## Given information
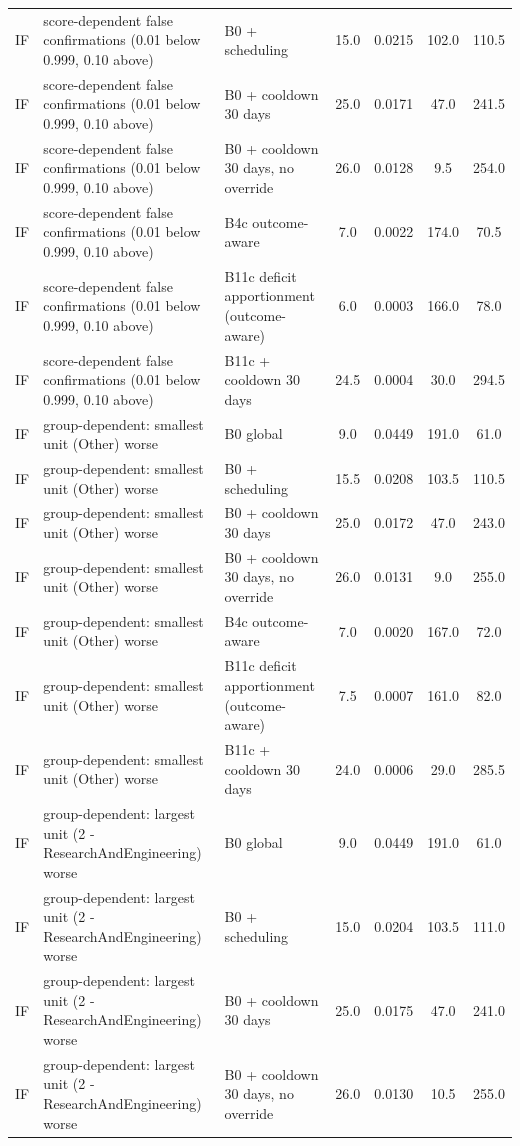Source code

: \documentclass[10pt,onecolumn,letterpaper]{article}
\begin{document}
\begin{longtable}{lp{5.2cm}p{4.4cm}cccc}
IF & score-dependent false confirmations (0.01 below 0.999, 0.10 above) & B0 + scheduling & 15.0 & 0.0215 & 102.0 & 110.5 \\
IF & score-dependent false confirmations (0.01 below 0.999, 0.10 above) & B0 + cooldown 30 days & 25.0 & 0.0171 & 47.0 & 241.5 \\
IF & score-dependent false confirmations (0.01 below 0.999, 0.10 above) & B0 + cooldown 30 days, no override & 26.0 & 0.0128 & 9.5 & 254.0 \\
IF & score-dependent false confirmations (0.01 below 0.999, 0.10 above) & B4c outcome-aware & 7.0 & 0.0022 & 174.0 & 70.5 \\
IF & score-dependent false confirmations (0.01 below 0.999, 0.10 above) & B11c deficit apportionment (outcome-aware) & 6.0 & 0.0003 & 166.0 & 78.0 \\
IF & score-dependent false confirmations (0.01 below 0.999, 0.10 above) & B11c + cooldown 30 days & 24.5 & 0.0004 & 30.0 & 294.5 \\
IF & group-dependent: smallest unit (Other) worse & B0 global & 9.0 & 0.0449 & 191.0 & 61.0 \\
IF & group-dependent: smallest unit (Other) worse & B0 + scheduling & 15.5 & 0.0208 & 103.5 & 110.5 \\
IF & group-dependent: smallest unit (Other) worse & B0 + cooldown 30 days & 25.0 & 0.0172 & 47.0 & 243.0 \\
IF & group-dependent: smallest unit (Other) worse & B0 + cooldown 30 days, no override & 26.0 & 0.0131 & 9.0 & 255.0 \\
IF & group-dependent: smallest unit (Other) worse & B4c outcome-aware & 7.0 & 0.0020 & 167.0 & 72.0 \\
IF & group-dependent: smallest unit (Other) worse & B11c deficit apportionment (outcome-aware) & 7.5 & 0.0007 & 161.0 & 82.0 \\
IF & group-dependent: smallest unit (Other) worse & B11c + cooldown 30 days & 24.0 & 0.0006 & 29.0 & 285.5 \\
IF & group-dependent: largest unit (2 - ResearchAndEngineering) worse & B0 global & 9.0 & 0.0449 & 191.0 & 61.0 \\
IF & group-dependent: largest unit (2 - ResearchAndEngineering) worse & B0 + scheduling & 15.0 & 0.0204 & 103.5 & 111.0 \\
IF & group-dependent: largest unit (2 - ResearchAndEngineering) worse & B0 + cooldown 30 days & 25.0 & 0.0175 & 47.0 & 241.0 \\
IF & group-dependent: largest unit (2 - ResearchAndEngineering) worse & B0 + cooldown 30 days, no override & 26.0 & 0.0130 & 10.5 & 255.0 \\

\end{longtable}
\end{document}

## Aim of the task
Only one stretch of the records above is wanted: the lines between the one holding "IF & group-dependent: smallest unit (Other) worse & B0 global" and the one holding "IF & group-dependent: smallest unit (Other) worse & B4c", inclusive, reproduced exactly.

## Expected answer
IF & group-dependent: smallest unit (Other) worse & B0 global & 9.0 & 0.0449 & 191.0 & 61.0 \\
IF & group-dependent: smallest unit (Other) worse & B0 + scheduling & 15.5 & 0.0208 & 103.5 & 110.5 \\
IF & group-dependent: smallest unit (Other) worse & B0 + cooldown 30 days & 25.0 & 0.0172 & 47.0 & 243.0 \\
IF & group-dependent: smallest unit (Other) worse & B0 + cooldown 30 days, no override & 26.0 & 0.0131 & 9.0 & 255.0 \\
IF & group-dependent: smallest unit (Other) worse & B4c outcome-aware & 7.0 & 0.0020 & 167.0 & 72.0 \\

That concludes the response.